Records excerpted from a collection:
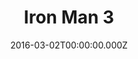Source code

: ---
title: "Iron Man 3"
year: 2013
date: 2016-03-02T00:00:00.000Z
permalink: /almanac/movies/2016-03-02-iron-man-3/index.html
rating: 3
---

==

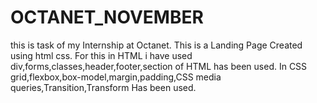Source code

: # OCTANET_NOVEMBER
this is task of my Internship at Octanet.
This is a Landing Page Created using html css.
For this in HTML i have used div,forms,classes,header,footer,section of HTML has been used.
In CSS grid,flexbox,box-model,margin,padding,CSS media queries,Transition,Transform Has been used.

==

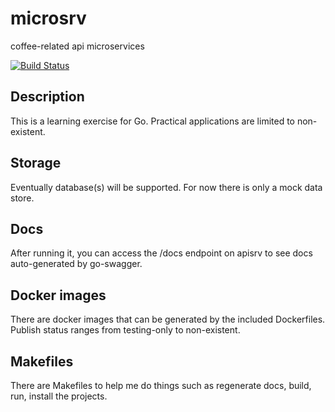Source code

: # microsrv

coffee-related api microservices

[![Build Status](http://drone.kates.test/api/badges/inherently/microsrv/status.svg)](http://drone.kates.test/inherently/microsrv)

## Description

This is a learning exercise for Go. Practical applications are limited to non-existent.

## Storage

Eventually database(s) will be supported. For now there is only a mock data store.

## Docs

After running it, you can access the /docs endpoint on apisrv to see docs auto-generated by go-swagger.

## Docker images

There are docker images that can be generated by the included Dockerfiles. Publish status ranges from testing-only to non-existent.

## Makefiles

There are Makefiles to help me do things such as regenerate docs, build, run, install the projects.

▸ **Action item**
Please find every line in the records above that holds the word "Makefiles" and copy it.

▸ **Output for this task**
## Makefiles
There are Makefiles to help me do things such as regenerate docs, build, run, install the projects.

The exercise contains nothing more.